- Work instruction -
The entries are to be given back verbatim; no picture is to be copied.

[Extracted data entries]
--- --- ---
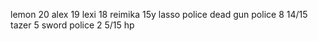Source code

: lemon 20
alex 19
lexi 18
reimika 15y
lasso police dead
gun police 8 14/15
tazer 5
sword police 2 5/15 hp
--- --- ---
- Exercise response -
Source code

: lemon 20
alex 19
lexi 18
reimika 15y
lasso police dead
gun police 8 14/15
tazer 5
sword police 2 5/15 hp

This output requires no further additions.